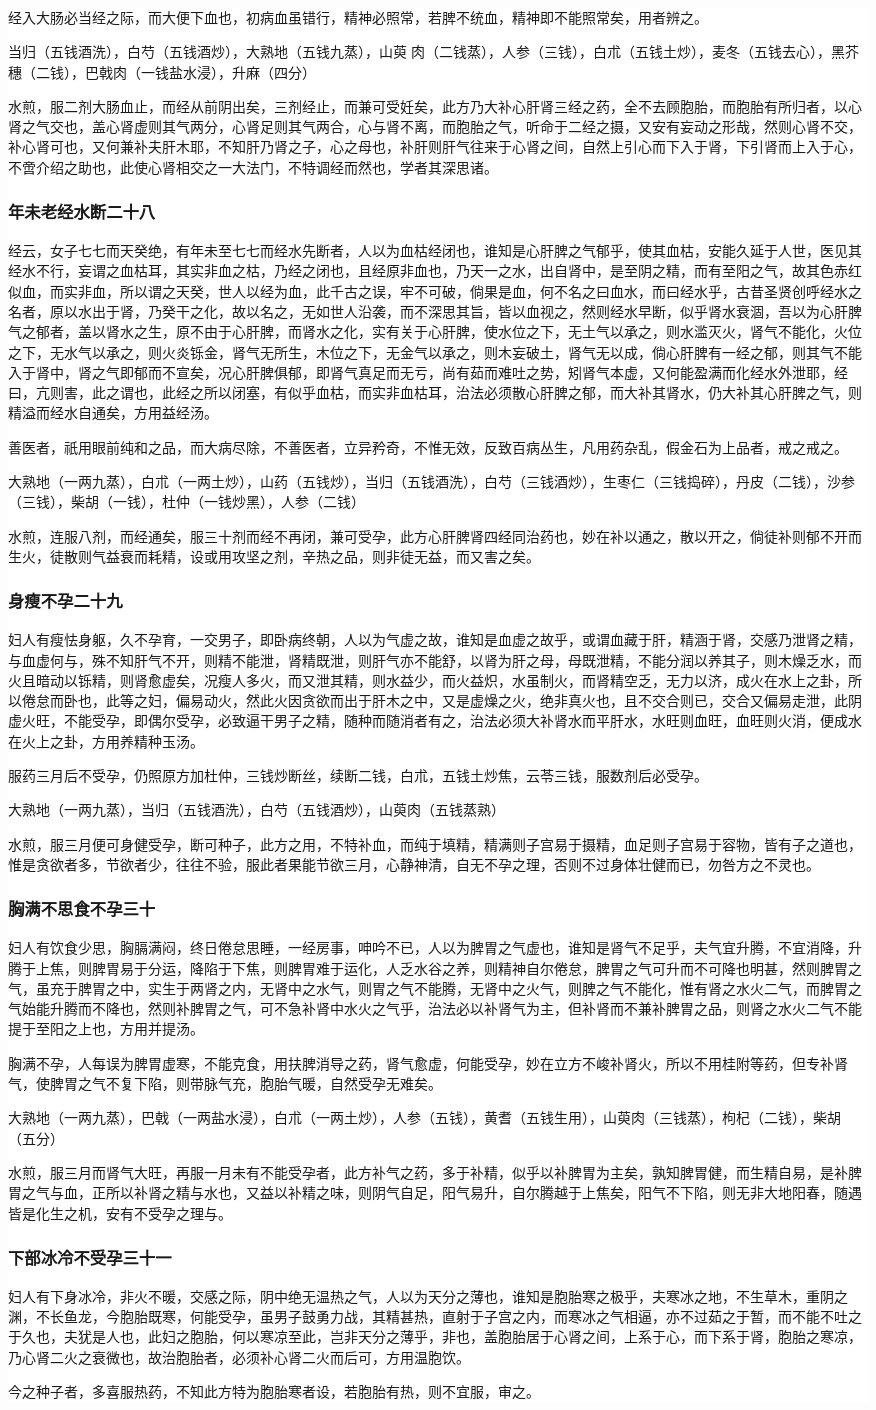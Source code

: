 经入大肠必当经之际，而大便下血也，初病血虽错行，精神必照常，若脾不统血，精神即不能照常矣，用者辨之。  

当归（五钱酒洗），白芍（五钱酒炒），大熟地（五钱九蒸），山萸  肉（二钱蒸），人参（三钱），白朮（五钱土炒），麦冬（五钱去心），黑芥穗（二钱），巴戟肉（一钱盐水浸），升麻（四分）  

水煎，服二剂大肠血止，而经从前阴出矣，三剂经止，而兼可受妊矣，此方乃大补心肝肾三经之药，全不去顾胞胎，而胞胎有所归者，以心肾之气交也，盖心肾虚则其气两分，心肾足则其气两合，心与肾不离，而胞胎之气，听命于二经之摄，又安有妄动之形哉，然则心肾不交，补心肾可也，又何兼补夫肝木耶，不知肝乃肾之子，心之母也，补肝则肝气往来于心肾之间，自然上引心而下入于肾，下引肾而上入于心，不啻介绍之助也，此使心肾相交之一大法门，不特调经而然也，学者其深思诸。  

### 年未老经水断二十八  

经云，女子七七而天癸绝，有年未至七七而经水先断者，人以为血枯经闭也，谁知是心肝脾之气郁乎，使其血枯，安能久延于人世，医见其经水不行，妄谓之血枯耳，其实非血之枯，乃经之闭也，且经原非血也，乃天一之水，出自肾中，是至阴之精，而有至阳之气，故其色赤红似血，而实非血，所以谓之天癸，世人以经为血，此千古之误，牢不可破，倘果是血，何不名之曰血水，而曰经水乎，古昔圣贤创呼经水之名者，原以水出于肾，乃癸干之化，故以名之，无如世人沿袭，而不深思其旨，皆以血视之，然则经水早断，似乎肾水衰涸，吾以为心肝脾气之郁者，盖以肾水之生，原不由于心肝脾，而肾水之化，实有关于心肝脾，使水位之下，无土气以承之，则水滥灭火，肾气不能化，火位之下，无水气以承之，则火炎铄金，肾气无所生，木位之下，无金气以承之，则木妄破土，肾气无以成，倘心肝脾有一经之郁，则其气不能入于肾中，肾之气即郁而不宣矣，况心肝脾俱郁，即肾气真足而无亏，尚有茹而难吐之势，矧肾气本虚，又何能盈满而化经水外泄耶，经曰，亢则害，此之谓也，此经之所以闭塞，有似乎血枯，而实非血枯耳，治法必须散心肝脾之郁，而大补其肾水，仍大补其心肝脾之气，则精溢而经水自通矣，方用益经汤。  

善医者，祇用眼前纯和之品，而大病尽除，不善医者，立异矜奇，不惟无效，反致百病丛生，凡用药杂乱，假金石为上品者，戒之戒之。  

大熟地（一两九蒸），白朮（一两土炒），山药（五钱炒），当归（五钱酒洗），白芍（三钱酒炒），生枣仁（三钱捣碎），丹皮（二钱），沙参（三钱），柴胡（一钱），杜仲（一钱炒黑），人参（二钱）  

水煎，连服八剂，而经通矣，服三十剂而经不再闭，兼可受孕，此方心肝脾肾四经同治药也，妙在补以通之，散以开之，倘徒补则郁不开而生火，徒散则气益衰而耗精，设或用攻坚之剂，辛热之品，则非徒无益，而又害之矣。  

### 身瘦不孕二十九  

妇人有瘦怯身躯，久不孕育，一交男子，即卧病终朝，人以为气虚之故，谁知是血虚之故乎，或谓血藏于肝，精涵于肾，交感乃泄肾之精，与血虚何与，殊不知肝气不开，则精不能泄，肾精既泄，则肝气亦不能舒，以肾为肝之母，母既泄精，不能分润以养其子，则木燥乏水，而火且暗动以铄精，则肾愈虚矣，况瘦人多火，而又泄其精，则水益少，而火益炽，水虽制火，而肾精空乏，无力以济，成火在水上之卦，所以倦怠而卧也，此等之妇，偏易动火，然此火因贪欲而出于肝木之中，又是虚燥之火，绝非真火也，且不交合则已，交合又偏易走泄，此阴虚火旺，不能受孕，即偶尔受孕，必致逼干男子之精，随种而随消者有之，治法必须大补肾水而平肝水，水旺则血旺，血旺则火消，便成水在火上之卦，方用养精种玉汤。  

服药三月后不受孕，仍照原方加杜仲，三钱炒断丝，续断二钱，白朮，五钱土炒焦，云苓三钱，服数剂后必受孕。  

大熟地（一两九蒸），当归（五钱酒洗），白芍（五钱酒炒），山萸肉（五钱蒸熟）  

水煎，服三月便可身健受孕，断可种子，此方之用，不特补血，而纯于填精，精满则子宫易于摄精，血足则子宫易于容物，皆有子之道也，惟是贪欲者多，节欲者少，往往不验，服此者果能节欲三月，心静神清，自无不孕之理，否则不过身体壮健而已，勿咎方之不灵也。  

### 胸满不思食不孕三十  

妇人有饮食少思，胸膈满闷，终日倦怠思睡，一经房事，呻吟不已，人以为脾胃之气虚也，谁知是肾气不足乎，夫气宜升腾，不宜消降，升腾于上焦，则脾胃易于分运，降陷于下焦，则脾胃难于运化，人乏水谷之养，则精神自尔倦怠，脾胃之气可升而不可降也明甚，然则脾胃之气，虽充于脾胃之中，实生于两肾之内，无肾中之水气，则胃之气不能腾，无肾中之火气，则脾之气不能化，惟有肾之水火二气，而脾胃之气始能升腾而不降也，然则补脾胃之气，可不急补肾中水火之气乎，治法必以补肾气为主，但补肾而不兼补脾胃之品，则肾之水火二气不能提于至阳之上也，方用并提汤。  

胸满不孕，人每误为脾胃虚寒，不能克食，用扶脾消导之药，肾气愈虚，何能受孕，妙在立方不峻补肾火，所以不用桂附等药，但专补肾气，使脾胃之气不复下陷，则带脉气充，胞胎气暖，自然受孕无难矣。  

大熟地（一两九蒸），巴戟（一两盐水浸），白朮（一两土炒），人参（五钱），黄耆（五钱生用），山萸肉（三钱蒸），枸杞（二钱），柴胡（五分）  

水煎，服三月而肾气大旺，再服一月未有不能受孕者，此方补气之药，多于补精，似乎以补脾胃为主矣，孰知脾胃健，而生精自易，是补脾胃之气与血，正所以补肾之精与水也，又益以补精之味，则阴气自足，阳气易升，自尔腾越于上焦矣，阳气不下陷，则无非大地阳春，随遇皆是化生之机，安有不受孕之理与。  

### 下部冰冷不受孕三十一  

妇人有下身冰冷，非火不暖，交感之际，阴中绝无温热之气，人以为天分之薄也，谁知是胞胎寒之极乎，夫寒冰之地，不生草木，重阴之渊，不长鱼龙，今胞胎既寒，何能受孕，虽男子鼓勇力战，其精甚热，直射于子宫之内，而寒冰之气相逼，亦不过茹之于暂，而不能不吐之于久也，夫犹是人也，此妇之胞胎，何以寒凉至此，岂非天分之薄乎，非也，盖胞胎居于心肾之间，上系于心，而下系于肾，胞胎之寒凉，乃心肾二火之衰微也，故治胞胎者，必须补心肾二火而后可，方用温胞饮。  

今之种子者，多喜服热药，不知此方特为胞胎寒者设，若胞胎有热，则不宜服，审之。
^^^^
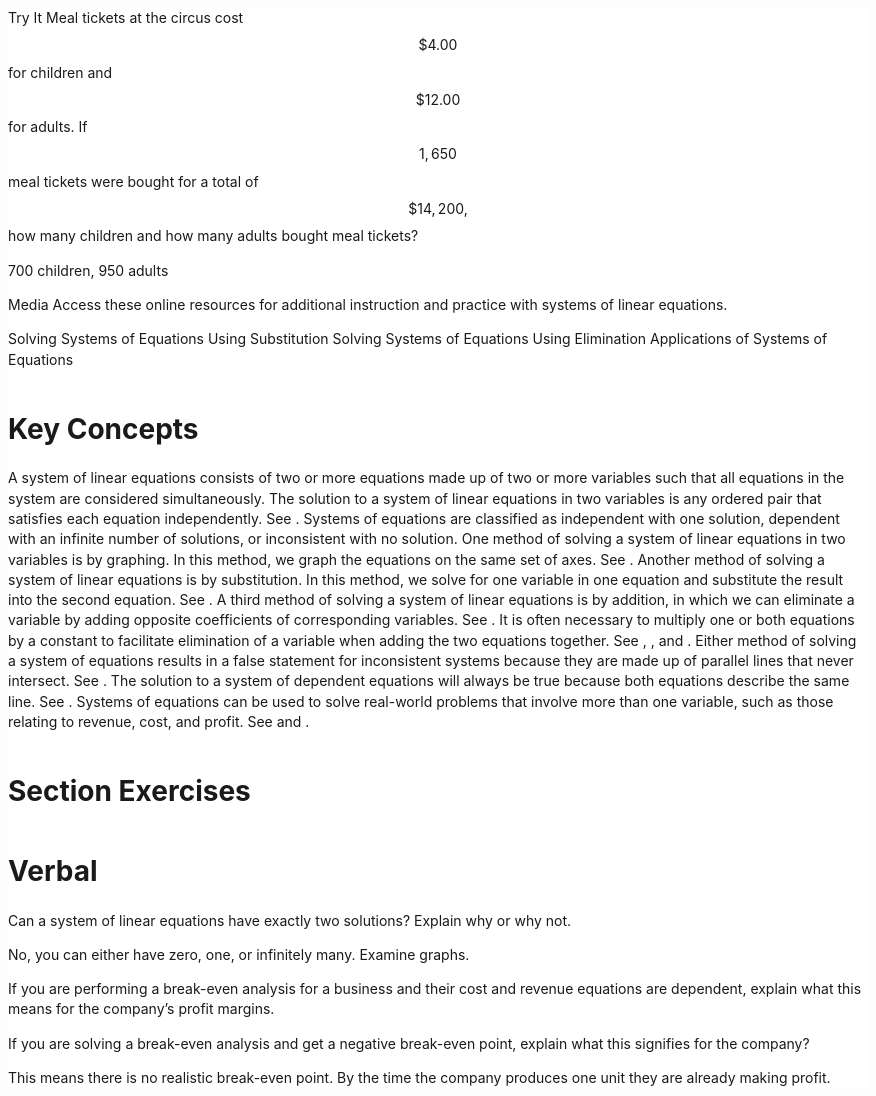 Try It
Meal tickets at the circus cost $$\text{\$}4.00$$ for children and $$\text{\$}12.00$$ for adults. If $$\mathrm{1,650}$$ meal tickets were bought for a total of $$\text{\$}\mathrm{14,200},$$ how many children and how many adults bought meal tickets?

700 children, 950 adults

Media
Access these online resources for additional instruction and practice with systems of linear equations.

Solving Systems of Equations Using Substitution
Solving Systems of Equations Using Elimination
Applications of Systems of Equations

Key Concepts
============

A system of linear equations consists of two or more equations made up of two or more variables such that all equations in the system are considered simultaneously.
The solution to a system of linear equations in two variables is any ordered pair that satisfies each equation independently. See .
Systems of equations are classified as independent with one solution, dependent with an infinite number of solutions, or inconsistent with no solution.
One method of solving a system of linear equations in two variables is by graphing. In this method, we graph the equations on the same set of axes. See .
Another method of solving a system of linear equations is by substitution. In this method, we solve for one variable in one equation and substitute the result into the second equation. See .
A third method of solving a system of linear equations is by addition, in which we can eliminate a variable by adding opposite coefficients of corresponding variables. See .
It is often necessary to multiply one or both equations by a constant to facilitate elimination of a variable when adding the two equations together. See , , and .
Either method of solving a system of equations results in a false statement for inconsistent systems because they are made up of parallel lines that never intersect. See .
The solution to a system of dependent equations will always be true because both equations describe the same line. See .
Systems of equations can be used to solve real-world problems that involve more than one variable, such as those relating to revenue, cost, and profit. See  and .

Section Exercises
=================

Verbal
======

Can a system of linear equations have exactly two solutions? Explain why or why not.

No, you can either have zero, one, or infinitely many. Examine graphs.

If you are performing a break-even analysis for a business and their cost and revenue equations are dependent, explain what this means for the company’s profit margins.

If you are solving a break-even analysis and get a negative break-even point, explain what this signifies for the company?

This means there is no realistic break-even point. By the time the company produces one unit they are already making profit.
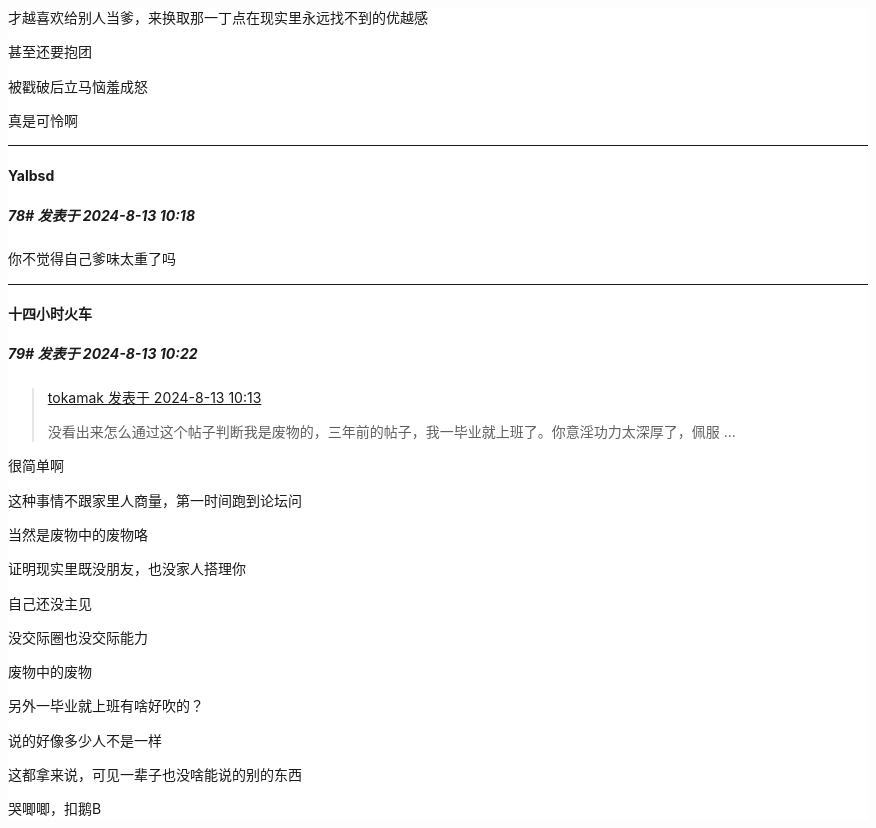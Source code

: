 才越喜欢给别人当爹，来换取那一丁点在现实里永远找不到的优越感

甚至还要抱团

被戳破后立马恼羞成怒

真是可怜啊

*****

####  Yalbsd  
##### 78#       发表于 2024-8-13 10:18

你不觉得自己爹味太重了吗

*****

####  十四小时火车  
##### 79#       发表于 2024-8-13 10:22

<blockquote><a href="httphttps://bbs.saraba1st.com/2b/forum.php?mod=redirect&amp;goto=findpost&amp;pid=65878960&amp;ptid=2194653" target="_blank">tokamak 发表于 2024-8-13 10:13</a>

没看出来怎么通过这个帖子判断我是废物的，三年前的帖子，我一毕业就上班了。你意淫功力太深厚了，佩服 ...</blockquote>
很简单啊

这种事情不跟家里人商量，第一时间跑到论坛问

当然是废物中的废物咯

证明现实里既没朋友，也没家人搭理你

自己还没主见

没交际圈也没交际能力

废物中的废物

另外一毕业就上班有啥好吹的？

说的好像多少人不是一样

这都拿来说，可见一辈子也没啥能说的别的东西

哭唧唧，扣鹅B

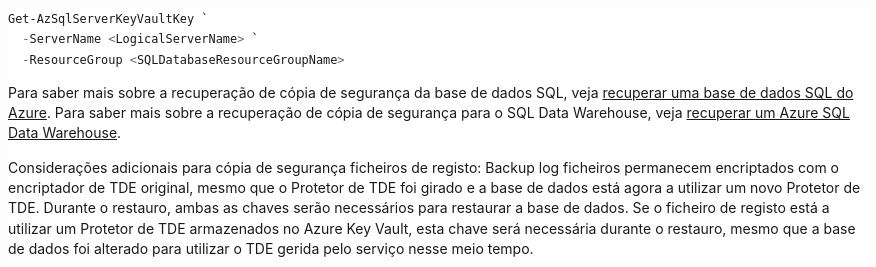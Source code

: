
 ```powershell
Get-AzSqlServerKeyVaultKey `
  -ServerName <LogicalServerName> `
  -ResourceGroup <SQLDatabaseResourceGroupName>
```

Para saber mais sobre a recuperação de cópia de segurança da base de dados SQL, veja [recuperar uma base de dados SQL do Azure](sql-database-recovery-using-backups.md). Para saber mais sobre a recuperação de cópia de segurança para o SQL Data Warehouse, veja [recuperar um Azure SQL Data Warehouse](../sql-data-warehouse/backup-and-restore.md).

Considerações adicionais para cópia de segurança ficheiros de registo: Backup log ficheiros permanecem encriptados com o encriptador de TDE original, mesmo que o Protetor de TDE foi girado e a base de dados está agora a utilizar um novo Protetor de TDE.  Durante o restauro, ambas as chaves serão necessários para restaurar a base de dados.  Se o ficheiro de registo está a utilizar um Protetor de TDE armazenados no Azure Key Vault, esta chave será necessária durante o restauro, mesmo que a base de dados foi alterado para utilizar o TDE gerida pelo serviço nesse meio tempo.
^^^^
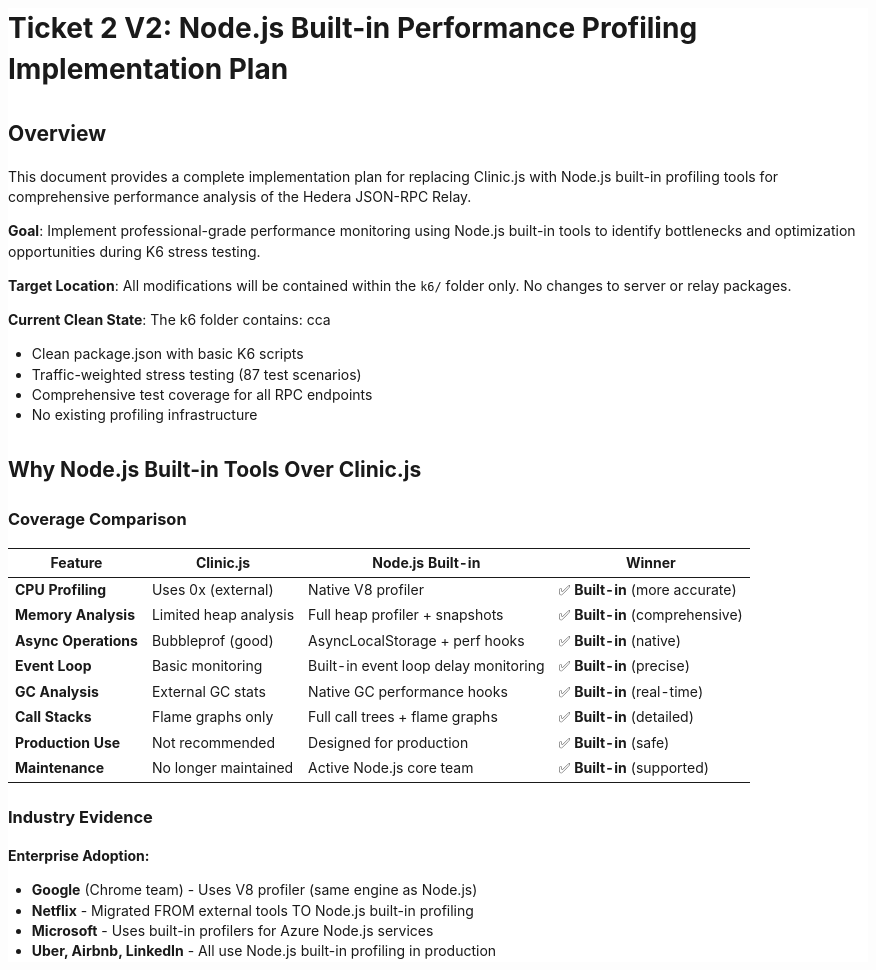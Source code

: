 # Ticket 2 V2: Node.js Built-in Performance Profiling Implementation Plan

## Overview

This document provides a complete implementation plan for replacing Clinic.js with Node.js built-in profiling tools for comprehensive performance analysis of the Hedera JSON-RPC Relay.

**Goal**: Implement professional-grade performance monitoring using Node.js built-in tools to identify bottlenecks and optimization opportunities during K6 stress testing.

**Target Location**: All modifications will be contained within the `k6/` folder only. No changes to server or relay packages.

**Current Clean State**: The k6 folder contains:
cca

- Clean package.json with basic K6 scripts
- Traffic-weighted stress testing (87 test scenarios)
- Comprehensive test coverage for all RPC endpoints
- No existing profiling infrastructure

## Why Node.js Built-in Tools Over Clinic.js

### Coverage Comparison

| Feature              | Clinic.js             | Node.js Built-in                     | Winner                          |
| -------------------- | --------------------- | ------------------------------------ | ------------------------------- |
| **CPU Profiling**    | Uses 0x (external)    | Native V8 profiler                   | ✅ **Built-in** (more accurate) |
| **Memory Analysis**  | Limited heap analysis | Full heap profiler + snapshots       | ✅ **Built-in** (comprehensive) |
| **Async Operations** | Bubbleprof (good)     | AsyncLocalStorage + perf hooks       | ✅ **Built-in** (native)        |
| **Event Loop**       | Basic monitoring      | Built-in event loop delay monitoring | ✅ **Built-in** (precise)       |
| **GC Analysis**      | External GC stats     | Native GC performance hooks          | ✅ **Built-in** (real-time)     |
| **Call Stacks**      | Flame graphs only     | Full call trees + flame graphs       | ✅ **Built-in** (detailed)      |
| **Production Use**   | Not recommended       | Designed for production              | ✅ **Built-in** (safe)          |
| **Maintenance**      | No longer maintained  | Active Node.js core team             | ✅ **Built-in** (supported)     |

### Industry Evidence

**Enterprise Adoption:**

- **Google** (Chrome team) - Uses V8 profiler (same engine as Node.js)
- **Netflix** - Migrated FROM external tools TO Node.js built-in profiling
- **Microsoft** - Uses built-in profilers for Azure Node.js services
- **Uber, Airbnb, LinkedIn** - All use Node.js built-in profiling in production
^^^^
Would you print exactly, and only, the lines of the data above from the line with "Solving Systems of Equations Using Elimination" through the line with "Systems of equations are", inclusive?

• [OUTPUT OF THE EXERCISE]
Solving Systems of Equations Using Elimination
Applications of Systems of Equations

Key Concepts
============

A system of linear equations consists of two or more equations made up of two or more variables such that all equations in the system are considered simultaneously.
The solution to a system of linear equations in two variables is any ordered pair that satisfies each equation independently. See .
Systems of equations are classified as independent with one solution, dependent with an infinite number of solutions, or inconsistent with no solution.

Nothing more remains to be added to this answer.